Gov’t breaks homes, calls it reform


The federal government’s $672 million Strategic Indigenous Housing and Infrastructure Project (SIHIP), has failed to improve Aboriginal housing in the Northern Territory. Only a handful of houses have been built and adequate repairs to existing current housing stock have not been made.

Announced in 2008, SIHIP promised 750 houses for chronically overcrowded Aboriginal communities. The project is running over budget but still failing to meet the needs of remote communities.

ABC News reported on May 11 that building had stopped in Gunbalanya, since the former builder Earth Connect Alliance was dumped from SIHIP in March.
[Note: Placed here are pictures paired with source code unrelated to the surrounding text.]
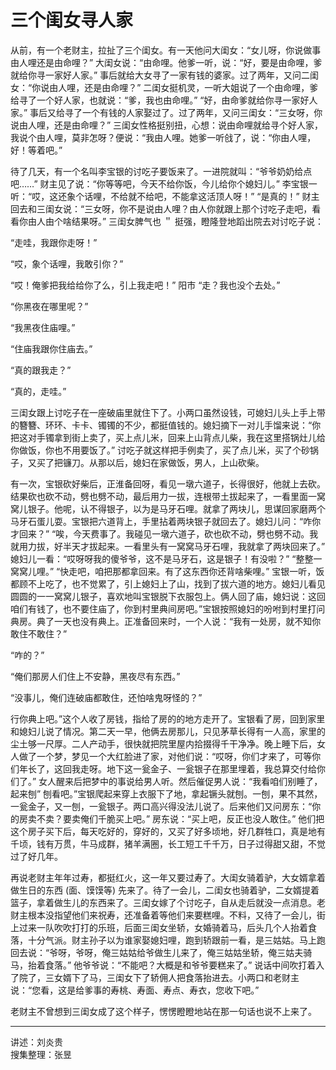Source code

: # 三个闺女寻人家

从前，有一个老财主，拉扯了三个闺女。有一天他问大闺女：“女儿呀，你说做事由人哩还是由命哩？” 大闺女说：“由命哩。他爹一听，说：“好，要是由命哩，爹就给你寻一家好人家。” 事后就给大女寻了一家有钱的婆家。过了两年，又问二闺女：“你说由人哩，还是由命哩？” 二闺女挺机灵，一听大姐说了一个由命哩，爹给寻了一个好人家，也就说：“爹，我也由命哩。” “好，由命爹就给你寻一家好人家。” 事后又给寻了一个有钱的人家娶过了。过了两年，又问三闺女：“三女呀，你说由人哩，还是由命哩？” 三闺女性格挺别扭，心想：说由命哩就给寻个好人家，我说个由人哩，莫非怎呀？便说：“我由人哩。她爹一听戗了，说：“你由人哩，好！等着吧。”

待了几天，有一个名叫李宝银的讨吃子要饭来了。一进院就叫：“爷爷奶奶给点吧……” 财主见了说：“你等等吧，今天不给你饭，今儿给你个媳妇儿。” 李宝银一听：“哎，这还象个话哩，不给就不给吧，不能拿这活顶人呀！” “是真的！” 财主回去和三闺女说：“三女呀，你不是说由人哩？由人你就跟上那个讨吃子走吧，看看你由人由个啥结果呀。” 三闺女脾气也 ＂ 挺强，瞪隆登地蹈出院去对讨吃子说：

“走哇，我跟你走呀！”

“哎，象个话哩，我敢引你？”

“哎！俺爹把我给给你了么，引上我走吧！” 阳市 “走？我也没个去处。”

“你黑夜在哪里呢？”

“我黑夜住庙哩。”

“住庙我跟你住庙去。”

“真的跟我走？”

“真的，走哇。”

三闺女跟上讨吃子在一座破庙里就住下了。小两口虽然设钱，可媳妇儿头上手上带的簪簪、环环、卡卡、镯镯的不少，都挺值钱的。媳妇摘下一对儿手馏来说：“你把这对手镯拿到街上卖了，买上点儿米，回来上山背点儿柴，我在这里搭锅灶儿给你做饭，你也不用要饭了。” 讨吃子就这样把手例卖了，买了点儿米，买了个砂锅子，又买了把镰刀。从那以后，媳妇在家做饭，男人，上山砍柴。

有一次，宝银砍好柴后，正淮备回呀，看见一墩六道子，长得很好，他就上去砍。结果砍也砍不动，劈也劈不动，最后用力一拔，连根带土拔起来了，一看里面一窝窝儿银子。他呢，认不得银子，以为是马牙石哩。就拿了两块儿，思谋回家磨两个马牙石蛋儿耍。宝银把六道背上，手里拈着两块银子就回去了。媳妇儿问：“咋你才回来？” “唉，今天费事了。我碰见一墩六道子，砍也砍不动，劈也劈不动。我就用力拔，好半天才拔起来。一看里头有一窝窝马牙石哩，我就拿了两块回来了。” 媳妇儿一看：“哎呀呀我的傻爷爷，这不是马牙石，这是银子！有没啦？” “整整一窝窝儿哩。” “快走吧，咱把那都拿回来。有了这东西你还背啥柴哩。” 宝银一听，饭都顾不上吃了，也不觉累了，引上媳妇上了山，找到了拔六道的地方。媳妇儿看见圆圆的一一窝窝儿银子，喜欢地叫宝银脱下衣服包上。俩人回了庙，媳妇说：这回咱们有钱了，也不要住庙了，你到村里典间房吧。”宝银按照媳妇的吩咐到村里打问典房。典了一天也没有典上。正准备回来时，一个人说：“我有一处房，就不知你敢住不敢住？”

“咋的？”

“俺们那房人们住上不安静，黑夜尽有东西。”

“没事儿，俺们连破庙都敢住，还怕啥鬼呀怪的？”

行你典上吧。”这个人收了房钱，指给了房的的地方走开了。宝银看了房，回到家里和媳妇儿说了情况。第二天一早，他俩去房那儿，只见茅草长得有一人高，家里的尘土够一尺厚。二人产动手，很快就把院里屋内拾掇得千干净净。晚上睡下后，女人做了一个梦，梦见一个大红脸进了家，对他们说：“哎呀，你们才来了，可等你们年长了，这回我走呀。地下这一瓮金子、一瓮银子在那里埋着，我总算交付给你们了。” 女人醒来后把梦中的事说给男人听。然后催促男人说：“我看咱们别睡了，起来刨” 刨看吧。”宝银爬起来穿上衣服下了地，拿起镢头就刨。一刨，果不其然，一瓮金子，又一刨，一瓮银子。两口高兴得没法儿说了。后来他们又问房东：“你的房卖不卖？要卖俺们千脆买上吧。” 房东说：“买上吧，反正也没人敢住。” 他们把这个房子买下后，每天吃好的，穿好的，又买了好多顷地，好几群牲口，真是地有千顷，钱有万贯，牛马成群，猪羊满圈，长工短工千千万，日子过得甜又甜，不觉过了好几年。

再说老财主年年过寿，都挺红火，这一年又要过寿了。大闺女骑着驴，大女婿拿着做生日的东西 (面、馍馍等) 先来了。待了一会儿，二闺女也骑着驴，二女婿提着篮子，拿着做生儿的东西来了。三闺女嫁了个讨吃子，自从走后就没一点消息。老财主根本没指望他们来祝寿，还准备着等他们来要糕哩。不料，又待了一会儿，街上过来一队吹吹打打的乐班，后面三闺女坐轿，女婚骑着马，后头几个人抬着食落，十分气派。财主孙子以为谁家娶媳妇哩，跑到轿跟前一看，是三姑姑。马上跑回去说：“爷呀，爷呀，俺三姑姑给爷做生儿来了，俺三姑姑坐轿，俺三姑夫骑马，抬着食落。” 他爷爷说：“不能吧？大概是和爷爷要糕来了。” 说话中间吹打着入了院了，三女婿下了马，三闺女下了轿佣人把食落抬进去。小两口和老财主说：“您看，这是给爹事的寿桃、寿面、寿点、寿衣，您收下吧。”

老财主不曾想到三闺女成了这个样子，愣愣瞪瞪地站在那一句话也说不上来了。

---

讲述：刘炎贵  
搜集整理：张昱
The federal government said Earth Connect Alliance lost the contract due to running over cost and behind schedule. Since March, the new houses it did build have stood empty and have not been handed over to new residents.

To keep down costs, refurbishment allocations have been cut from $150,000 per house to only $75,000. Residents were being asked to move into houses still in severe disrepair.

Arana Rice from Ali Curung, 350km out of Alice Springs, was asked to move back into a house still covered in graffiti, with an unsecured ceiling fan.

“I thought they would come back and fix it up but no, nothing is happening. Right now I feel shame”, she told ABC Online on March 22.

Ali Curung residents were threatening a bond strike to force the issue.

Noel Hayes, chairman of the Ali Curung local board, attacked federal housing minister Jenny Macklin and the NT housing department, which is administering the federally funded SIHIP program.

He told ABC Online on March 23: “When they come into your community, ask all the questions and get everybody there and talk about all this rent and bond on everything.

“Because they’re just getting on their soapbox, [the] NT government and Jenny Macklin mob rave on and rave on and at the end of the day nothing is happening, we were doing these things even before they came along.”